Mushroom Hunting in Ohio (Your Handbook for a Successful Harvest)

Dear mushroom hunters, I invite you to read about all of the great opportunities Ohio has to offer. 

This great state has a wonderful selection of year-round mushroom delicacies that would delight any up-and-coming mycologists. 

You’ll find edible and non-edible varieties that many still enjoy finding and photographing. 

Some types of mushrooms aren’t edible as food but can be used in tinctures and teas. 

Ohio has it all. 

In this piece, we will take a look into the most popular wild mushrooms this state has to offer along with some tips & tricks to tracking them down. By the end of this piece, you will feel prepped and confident before venturing into the wild.

So let’s drive into it!

Anatomy of Mushrooms Found in Ohio

Firstly, let’s be clear. There are at least 2000 different types of mushrooms that can be found in Ohio. 

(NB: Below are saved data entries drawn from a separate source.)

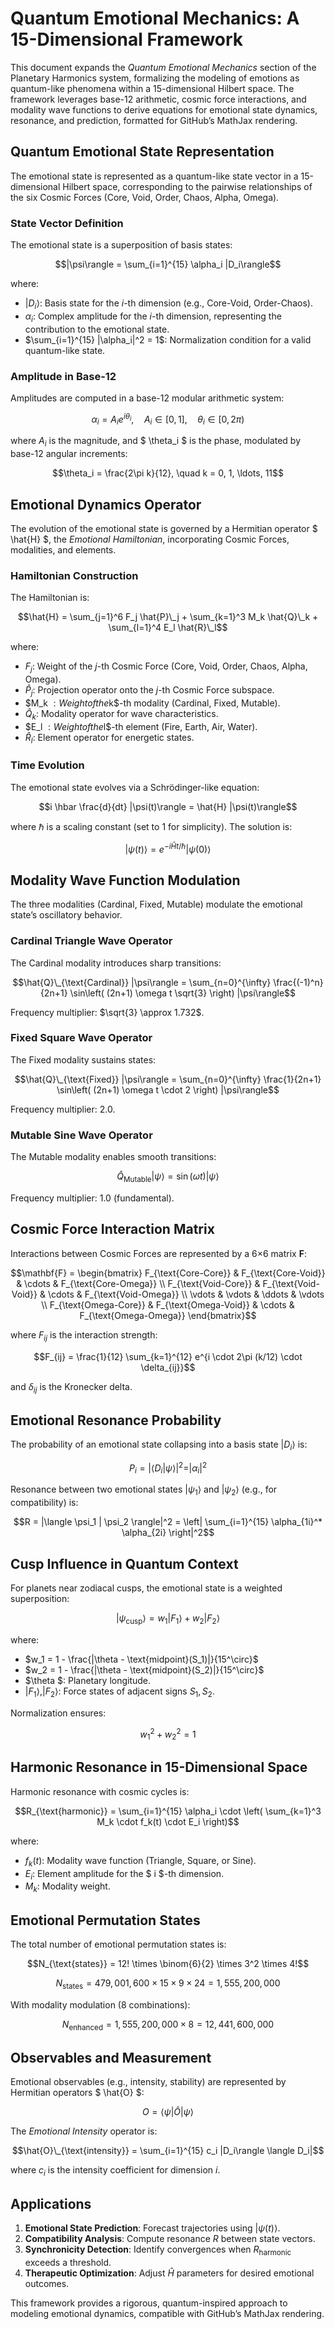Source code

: # Quantum Emotional Mechanics: A 15-Dimensional Framework

This document expands the *Quantum Emotional Mechanics* section of the Planetary Harmonics system, formalizing the modeling of emotions as quantum-like phenomena within a 15-dimensional Hilbert space. The framework leverages base-12 arithmetic, cosmic force interactions, and modality wave functions to derive equations for emotional state dynamics, resonance, and prediction, formatted for GitHub’s MathJax rendering.

## Quantum Emotional State Representation

The emotional state is represented as a quantum-like state vector in a 15-dimensional Hilbert space, corresponding to the pairwise relationships of the six Cosmic Forces (Core, Void, Order, Chaos, Alpha, Omega).

### State Vector Definition
The emotional state is a superposition of basis states:

$$|\psi\rangle = \sum_{i=1}^{15} \alpha_i |D_i\rangle$$

where:
- $|D_i\rangle$: Basis state for the $i$-th dimension (e.g., Core-Void, Order-Chaos).
- $\alpha_i$: Complex amplitude for the $i$-th dimension, representing the contribution to the emotional state.
- $\sum_{i=1}^{15} |\alpha_i|^2 = 1$: Normalization condition for a valid quantum-like state.

### Amplitude in Base-12
Amplitudes are computed in a base-12 modular arithmetic system:

$$\alpha_i = A_i e^{i \theta_i}, \quad A_i \in [0, 1], \quad \theta_i \in [0, 2\pi)$$

where $A_i$ is the magnitude, and $ \theta_i $ is the phase, modulated by base-12 angular increments:

$$\theta_i = \frac{2\pi k}{12}, \quad k = 0, 1, \ldots, 11$$

## Emotional Dynamics Operator

The evolution of the emotional state is governed by a Hermitian operator $ \hat{H} $, the *Emotional Hamiltonian*, incorporating Cosmic Forces, modalities, and elements.

### Hamiltonian Construction
The Hamiltonian is:

$$\hat{H} = \sum_{j=1}^6 F_j \hat{P}\_j + \sum_{k=1}^3 M_k \hat{Q}\_k + \sum_{l=1}^4 E_l \hat{R}\_l$$

where:
- $F_j$: Weight of the $j$-th Cosmic Force (Core, Void, Order, Chaos, Alpha, Omega).
- $\hat{P}_j$: Projection operator onto the $j$-th Cosmic Force subspace.
- $M_k $: Weight of the$k$-th modality (Cardinal, Fixed, Mutable).
- $\hat{Q}_k$: Modality operator for wave characteristics.
- $E_l $: Weight of the$l$-th element (Fire, Earth, Air, Water).
- $\hat{R}_l$: Element operator for energetic states.

### Time Evolution
The emotional state evolves via a Schrödinger-like equation:

$$i \hbar \frac{d}{dt} |\psi(t)\rangle = \hat{H} |\psi(t)\rangle$$

where $\hbar$ is a scaling constant (set to 1 for simplicity). The solution is:

$$|\psi(t)\rangle = e^{-i \hat{H} t / \hbar} |\psi(0)\rangle$$

## Modality Wave Function Modulation

The three modalities (Cardinal, Fixed, Mutable) modulate the emotional state’s oscillatory behavior.

### Cardinal Triangle Wave Operator
The Cardinal modality introduces sharp transitions:

$$\hat{Q}\_{\text{Cardinal}} |\psi\rangle = \sum_{n=0}^{\infty} \frac{(-1)^n}{2n+1} \sin\left( (2n+1) \omega t \sqrt{3} \right) |\psi\rangle$$

Frequency multiplier: $\sqrt{3} \approx 1.732$.

### Fixed Square Wave Operator
The Fixed modality sustains states:

$$\hat{Q}\_{\text{Fixed}} |\psi\rangle = \sum_{n=0}^{\infty} \frac{1}{2n+1} \sin\left( (2n+1) \omega t \cdot 2 \right) |\psi\rangle$$

Frequency multiplier: 2.0.

### Mutable Sine Wave Operator
The Mutable modality enables smooth transitions:

$$\hat{Q}_{\text{Mutable}} |\psi\rangle = \sin(\omega t) |\psi\rangle$$

Frequency multiplier: 1.0 (fundamental).

## Cosmic Force Interaction Matrix

Interactions between Cosmic Forces are represented by a 6×6 matrix $\mathbf{F}$:

$$\mathbf{F} = \begin{bmatrix}
F_{\text{Core-Core}} & F_{\text{Core-Void}} & \cdots & F_{\text{Core-Omega}} \\
F_{\text{Void-Core}} & F_{\text{Void-Void}} & \cdots & F_{\text{Void-Omega}} \\
\vdots & \vdots & \ddots & \vdots \\
F_{\text{Omega-Core}} & F_{\text{Omega-Void}} & \cdots & F_{\text{Omega-Omega}}
\end{bmatrix}$$

where $F_{ij}$ is the interaction strength:

$$F_{ij} = \frac{1}{12} \sum_{k=1}^{12} e^{i \cdot 2\pi (k/12) \cdot \delta_{ij}}$$

and $\delta_{ij}$ is the Kronecker delta.

## Emotional Resonance Probability

The probability of an emotional state collapsing into a basis state $|D_i\rangle$ is:

$$P_i = |\langle D_i | \psi \rangle|^2 = |\alpha_i|^2$$

Resonance between two emotional states $|\psi_1\rangle$ and $|\psi_2\rangle$ (e.g., for compatibility) is:

$$R = |\langle \psi_1 | \psi_2 \rangle|^2 = \left| \sum_{i=1}^{15} \alpha_{1i}^* \alpha_{2i} \right|^2$$

## Cusp Influence in Quantum Context

For planets near zodiacal cusps, the emotional state is a weighted superposition:

$$|\psi_{\text{cusp}}\rangle = w_1 |F_1\rangle + w_2 |F_2\rangle$$

where:
- $w_1 = 1 - \frac{|\theta - \text{midpoint}(S_1)|}{15^\circ}$
- $w_2 = 1 - \frac{|\theta - \text{midpoint}(S_2)|}{15^\circ}$
- $\theta $: Planetary longitude.
- $|F_1\rangle, |F_2\rangle$: Force states of adjacent signs $S_1, S_2$.

Normalization ensures:

$$w_1^2 + w_2^2 = 1$$

## Harmonic Resonance in 15-Dimensional Space

Harmonic resonance with cosmic cycles is:

$$R_{\text{harmonic}} = \sum_{i=1}^{15} \alpha_i \cdot \left( \sum_{k=1}^3 M_k \cdot f_k(t) \cdot E_i \right)$$

where:
- $f_k(t)$: Modality wave function (Triangle, Square, or Sine).
- $E_i$: Element amplitude for the $ i $-th dimension.
- $M_k$: Modality weight.

## Emotional Permutation States

The total number of emotional permutation states is:

$$N_{\text{states}} = 12! \times \binom{6}{2} \times 3^2 \times 4!$$

$$N_{\text{states}} = 479,001,600 \times 15 \times 9 \times 24 = 1,555,200,000$$

With modality modulation (8 combinations):

$$N_{\text{enhanced}} = 1,555,200,000 \times 8 = 12,441,600,000$$

## Observables and Measurement

Emotional observables (e.g., intensity, stability) are represented by Hermitian operators $ \hat{O} $:

$$O = \langle \psi | \hat{O} | \psi \rangle$$

The *Emotional Intensity* operator is:

$$\hat{O}\_{\text{intensity}} = \sum_{i=1}^{15} c_i |D_i\rangle \langle D_i|$$

where $c_i$ is the intensity coefficient for dimension $i$.

## Applications

1. **Emotional State Prediction**: Forecast trajectories using $|\psi(t)\rangle$.
2. **Compatibility Analysis**: Compute resonance $R$ between state vectors.
3. **Synchronicity Detection**: Identify convergences when $R_{\text{harmonic}}$ exceeds a threshold.
4. **Therapeutic Optimization**: Adjust $\hat{H}$ parameters for desired emotional outcomes.

This framework provides a rigorous, quantum-inspired approach to modeling emotional dynamics, compatible with GitHub’s MathJax rendering.

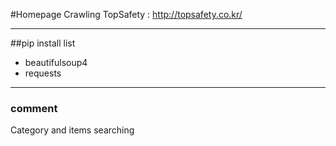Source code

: #Homepage Crawling
TopSafety : <http://topsafety.co.kr/>

----

##pip install list
* beautifulsoup4
* requests

----

### comment
Category and items searching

Even the best mushroom hunters can’t identify them all. 

Beginners will want to learn some of the most common types and begin collecting those.

That said, take photos of all the mushrooms you come across and work to identify them so you can learn. You’ll find that mushrooms can be strikingly beautiful. Some can have unique aromas that remind you of peaches or nuts. Others can smell foul.

Learning about mushrooms should include learning the basics of mushroom anatomy. The top of the mushroom is known as the cap. It can be round, flat, cup-shaped, and vary in color.

mushroom cap & anatomy

Under the cap will be gills, or false gills, if they are present. Not all mushrooms have gills. You’ll learn this as you go. They play a very important role in identification.

On the stem of the mushroom, also known as the stipe, is a ring that is referred to accurately as the annulus. This is formed naturally as the mushroom erupts and grows through the veil where the gills are formed. Not all mushrooms have a visible ring on the stem.

The veil, mentioned above, is a veil-like structure that extends from the outside of the cap to the ring. It protects the gills until the mushroom is mature enough. It erupts and opens, exposing the gills so they may release spores into the environment.

mushroom anatomy
This chart is the best representation of the breaking of the mushroom veil available. Credit to Anesthesia Key.

Knowing Which Mushrooms Are Safe to Eat

In an effort to keep it as simple as possible for beginners, I suggest you only learn to identify a handful of mushrooms at first. 

Only eat those that are easily identified and considered tried and true.


Morels are relatively easy to identify and found in Ohio. They generally appear in Spring, love hardwood trees and will be found near the Southerly side of the base of such trees.

There are false morels, however. So, you must cut your morel open from top to bottom and ensure that it is hollow inside. 

A true morel will be white and hollow inside the stem and the cap. It doesn’t have gills or even looks like most other mushrooms.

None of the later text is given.